Even writing MedFI articles ceased. It wasn’t writer’s block, it was more akin to a writer’s apathy. How could I enjoy doing something not related to passing this test? It has led to the longest gap between posts in the year-long history of the blog. Not that I work to a schedule, but I enjoy the creativity and catharsis involved in the writing process and that has been lost for six weeks.

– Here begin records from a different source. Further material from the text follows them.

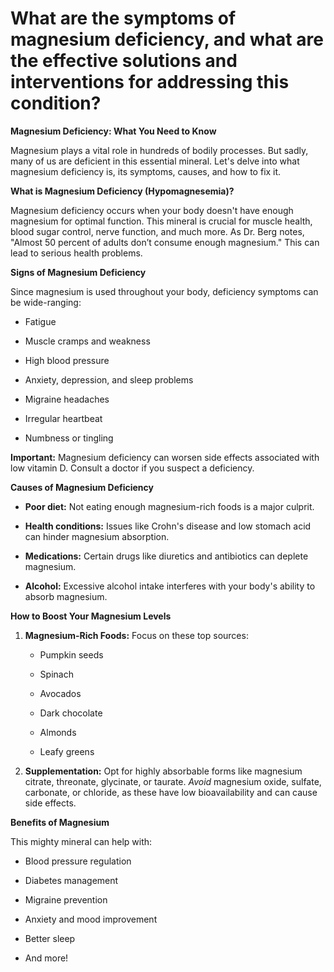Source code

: # What are the symptoms of magnesium deficiency, and what are the effective solutions and interventions for addressing this condition?

**Magnesium Deficiency: What You Need to Know**

Magnesium plays a vital role in hundreds of bodily processes. But sadly, many of us are deficient in this essential mineral. Let's delve into what magnesium deficiency is, its symptoms, causes, and how to fix it.

**What is Magnesium Deficiency (Hypomagnesemia)?**

Magnesium deficiency occurs when your body doesn't have enough magnesium for optimal function. This mineral is crucial for muscle health, blood sugar control, nerve function, and much more. As Dr. Berg notes, "Almost 50 percent of adults don’t consume enough magnesium." This can lead to serious health problems.

**Signs of Magnesium Deficiency**

Since magnesium is used throughout your body, deficiency symptoms can be wide-ranging:

- Fatigue

- Muscle cramps and weakness

- High blood pressure

- Anxiety, depression, and sleep problems

- Migraine headaches

- Irregular heartbeat

- Numbness or tingling

**Important:** Magnesium deficiency can worsen side effects associated with low vitamin D. Consult a doctor if you suspect a deficiency.

**Causes of Magnesium Deficiency**

- **Poor diet:** Not eating enough magnesium-rich foods is a major culprit.

- **Health conditions:** Issues like Crohn's disease and low stomach acid can hinder magnesium absorption.

- **Medications:** Certain drugs like diuretics and antibiotics can deplete magnesium.

- **Alcohol:** Excessive alcohol intake interferes with your body's ability to absorb magnesium.

**How to Boost Your Magnesium Levels**

1. **Magnesium-Rich Foods:** Focus on these top sources:

    - Pumpkin seeds

    - Spinach

    - Avocados

    - Dark chocolate

    - Almonds

    - Leafy greens

2. **Supplementation:** Opt for highly absorbable forms like magnesium citrate, threonate, glycinate, or taurate. *Avoid* magnesium oxide, sulfate, carbonate, or chloride, as these have low bioavailability and can cause side effects.

**Benefits of Magnesium**

This mighty mineral can help with:

- Blood pressure regulation

- Diabetes management

- Migraine prevention

- Anxiety and mood improvement

- Better sleep

- And more!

Stepping back, stepping forward
Focus can be both a force for positivity and a funnel to despair. To be without any focus, to be constantly inattentive, would lead to minimal productivity and perhaps too a lack of enjoyment. A focal point that is too small or too restricted may be equally dissatisfying. My lesson learned is to try to keep some perspective, to recognise when the blinkers are on and take them off on occasion to remember that a wider world exists. Easier said than done, I know.
As any Trekkie will surely be aware, the term ‘red alert‘ is synonymous with critical or imminent danger. Yellow (amber) alert is a slightly more mellow affair – if you’ve ever seen a traffic light then you get the drift. In what is presumably a sort of frequency illusion, I’ve been seeing alerts everywhere recently.
Pay All You Earn
I can’t say that I hadn’t fair warning. HMRC had let me know that I was undertaxed in 19/20 and would be footing the bill for it this year. What I hadn’t expected was said deficit to be taken from me in one fell swoop – a more than doubling in PAYE last month. This cut my take-home pay (and thus savings rate for the month) by nearly 40%.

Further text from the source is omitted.